- **ACTIVITY**
Throughout the records below, find each line holding "Plummer" and copy it.

- **DATA PROVIDED**
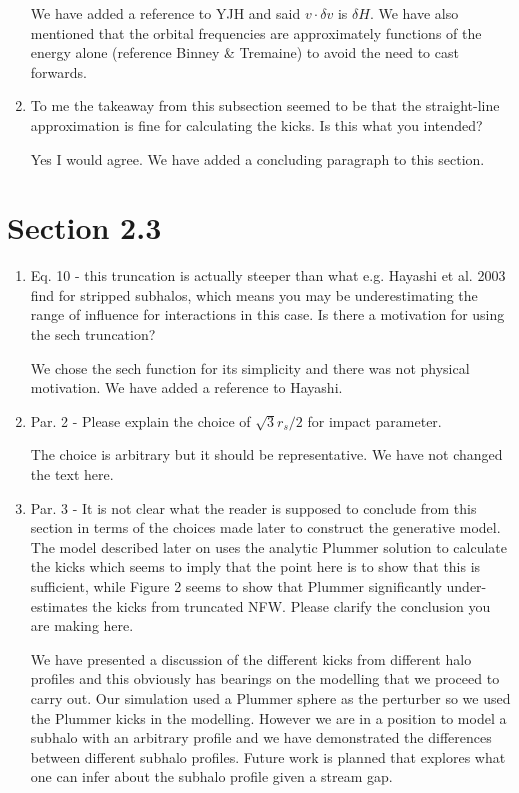 \documentclass{article}
\begin{document}
\begin{enumerate}
{\color{red} We have added a reference to YJH and said $v \cdot \delta v$ is $\delta H$. We have also mentioned that the orbital frequencies are approximately functions of the energy alone (reference Binney \& Tremaine) to avoid the need to cast forwards.}


\item To me the takeaway from this subsection seemed to be that the straight-line
approximation is fine for calculating the kicks. Is this what you intended?

{\color{red} Yes I would agree. We have added a concluding paragraph to this section.}

\end{enumerate}

\section{Section 2.3}
\begin{enumerate}


\item Eq. 10 - this truncation is actually steeper than what e.g. Hayashi et al. 2003 find for
stripped subhalos, which means you may be underestimating the range of influence for
interactions in this case. Is there a motivation for using the sech truncation?

{\color{red} We chose the sech function for its simplicity and there was not physical motivation. We have added a reference to Hayashi.}

\item Par. 2 - Please explain the choice of $\sqrt{3} r_s/2$ for impact parameter.

{\color{red} The choice is arbitrary but it should be representative. We have not changed the text here.}

\item Par. 3 - It is not clear what the reader is supposed to conclude from this section in terms
of the choices made later to construct the generative model. The model described later
on uses the analytic Plummer solution to calculate the kicks which seems to imply that
the point here is to show that this is sufficient, while Figure 2 seems to show that
Plummer significantly under-estimates the kicks from truncated NFW. Please clarify the
conclusion you are making here.

{\color{red} We have presented a discussion of the different kicks from different halo profiles and this obviously has bearings on the modelling that we proceed to carry out. Our simulation used a Plummer sphere as the perturber so we used the Plummer kicks in the modelling. However we are in a position to model a subhalo with an arbitrary profile and we have demonstrated the differences between different subhalo profiles. Future work is planned that explores what one can infer about the subhalo profile given a stream gap.}

\end{enumerate}
\end{document}
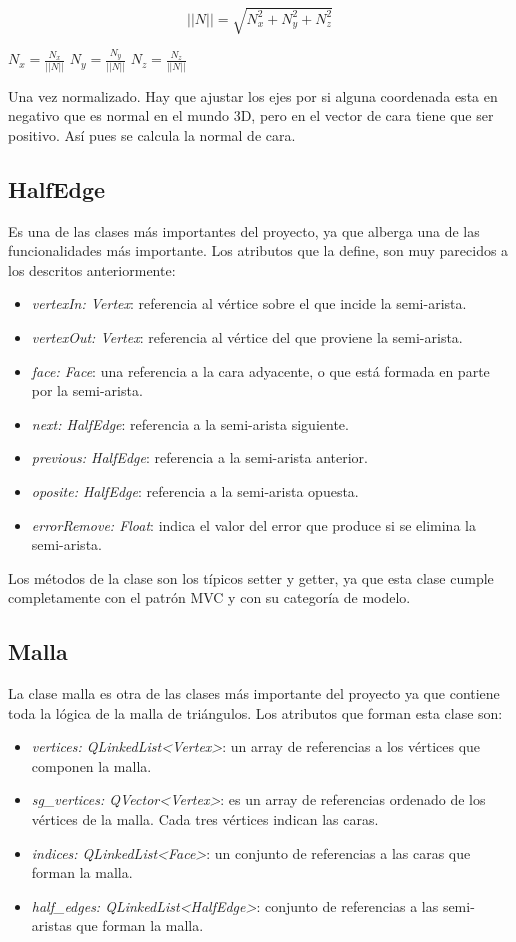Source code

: $$ ||N|| = \sqrt{N_x^2 + N_y^2 + N_z^2}$$

\begin{center}
$ N_x = \frac{N_x}{||N||}$
$ N_y = \frac{N_y}{||N||}$
$ N_z = \frac{N_z}{||N||}$
\end{center}


Una vez normalizado. Hay que ajustar los ejes por si alguna coordenada esta en negativo que es normal en el mundo 3D, pero en el vector de cara tiene que ser positivo. Así pues se calcula la normal de cara.

\newpage
\subsection{ HalfEdge}
Es una de las clases más importantes del proyecto, ya que alberga una de las funcionalidades más importante. Los atributos que la define, son muy parecidos a los descritos anteriormente:

\begin{itemize}
	\item \textit{vertexIn: Vertex}: referencia al vértice sobre el que incide la semi-arista.
	\item \textit{vertexOut: Vertex}: referencia al vértice del que proviene la semi-arista.
	\item \textit{face: Face}: una referencia a la cara adyacente, o que está formada en parte por la semi-arista.
	\item \textit{next: HalfEdge}: referencia a la semi-arista siguiente.
	\item \textit{previous: HalfEdge}: referencia a la semi-arista anterior.
	\item \textit{oposite: HalfEdge}: referencia a la semi-arista opuesta.
	\item \textit{errorRemove: Float}: indica el valor del error que produce si se elimina la semi-arista.
\end{itemize}

Los métodos de la clase son los típicos setter y getter, ya que esta clase cumple completamente con el patrón MVC y con su categoría de modelo.

\subsection{ Malla}
La clase malla es otra de las clases más importante del proyecto ya que contiene toda la lógica de la malla de triángulos. Los atributos que forman esta clase son:

\begin{itemize}
	\item \textit{vertices: QLinkedList<Vertex>}: un array de referencias a los vértices que componen la malla.
	\item \textit{sg\_vertices: QVector<Vertex>}: es un array de referencias ordenado de los vértices de la malla. Cada tres vértices indican las caras.
	\item \textit{indices: QLinkedList<Face>}: un conjunto de referencias a las caras que forman la malla.
	\item \textit{half\_edges:  QLinkedList<HalfEdge>}: conjunto de referencias a las semi-aristas que forman la malla.
\end{itemize}

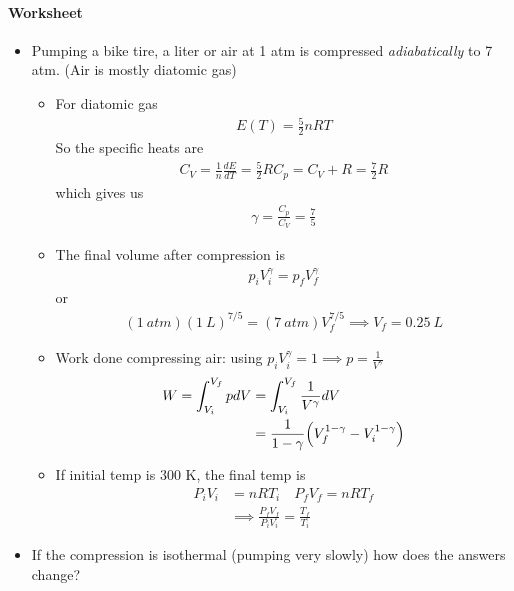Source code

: \documentclass[../main.tex]{subfiles}
\begin{document}
\paragraph{Worksheet}
\begin{itemize}
    \item Pumping a bike tire, a liter or air at 1 atm is compressed \textit{adiabatically} to 7 atm. (Air is mostly diatomic gas)
    \begin{itemize}
        \item For diatomic gas
        \begin{align*}
            E(T) = \frac{5}{2} nRT
        \end{align*}
        So the specific heats are
        \begin{align*}
            C_V = \frac{1}{n} \frac{dE}{dT} = \frac{5}{2} R
            C_p = C_V + R = \frac{7}{2} R
        \end{align*}
        which gives us
        \begin{align*}
            \gamma = \frac{C_p}{C_V} = \frac{7}{5}
        \end{align*}
        \item The final volume after compression is
        \begin{align*}
            p_i V_i^\gamma = p_f V_f^\gamma
        \end{align*}
        or
        \begin{align*}
            (\qty{1}{atm}) (\qty{1}{L})^{7/5} = (\qty{7}{atm}) V_f^{7/5} \implies V_f = \qty{0.25}{L}
        \end{align*}
        \item Work done compressing air: using $p_i V_i^\gamma = 1 \implies p = \frac{1}{V^\gamma}$
        \begin{align*}
            W = \int_{V_i}^{V_f} p dV &= \int_{V_i}^{V_f} \frac{1}{V^\gamma} dV \\
            &= \frac{1}{1-\gamma} \qt(V_f^{1-\gamma} - V_i^{1-\gamma}) \\
        \end{align*}
        \item If initial temp is $300$ K, the final temp is
        \begin{align*}
            P_i V_i &= nR T_i \quad P_f V_f = nR T_f \\
            &\implies \frac{P_f V_f}{P_i V_i} = \frac{T_f}{T_i}
        \end{align*}
    \end{itemize}
    \item If the compression is isothermal (pumping very slowly) how does the answers change?
\end{itemize}
\end{document}
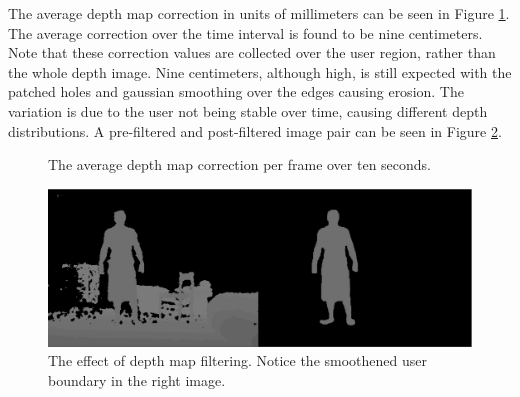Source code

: \documentclass[number,preprint,review,12pt]{elsarticle}
\begin{document}
{\color{red}
The average depth map correction in units of millimeters can be seen in Figure \ref{fig:depth_graph}. The average correction over the time interval is found to be nine centimeters. Note that these correction values are collected over the user region, rather than the whole depth image. Nine centimeters, although high, is still expected with the patched holes and gaussian smoothing over the edges causing erosion. The variation is due to the user not being stable over time, causing different depth distributions. A pre-filtered and post-filtered image pair can be seen in Figure \ref{fig:depth_figure}. 

\begin{figure}[htbp]
{\color{red}
	\begin{center} 
	\end{center}
	\caption{The average depth map correction per frame over ten seconds. }
	\label{fig:depth_graph}
}
\end{figure}

\begin{figure}[htbp]
{\color{red}
	\begin{center} 
	\includegraphics[width=1.0\textwidth]{./depth_comparison.eps}
	\end{center}
	\caption{The effect of depth map filtering. Notice the smoothened user boundary in the right image. }
	\label{fig:depth_figure}
}
\end{figure}
}
\end{document}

- **EXPECTED ANSWER**
on uses the analytic Plummer solution to calculate the kicks which seems to imply that
Plummer significantly under-estimates the kicks from truncated NFW. Please clarify the
{\color{red} We have presented a discussion of the different kicks from different halo profiles and this obviously has bearings on the modelling that we proceed to carry out. Our simulation used a Plummer sphere as the perturber so we used the Plummer kicks in the modelling. However we are in a position to model a subhalo with an arbitrary profile and we have demonstrated the differences between different subhalo profiles. Future work is planned that explores what one can infer about the subhalo profile given a stream gap.}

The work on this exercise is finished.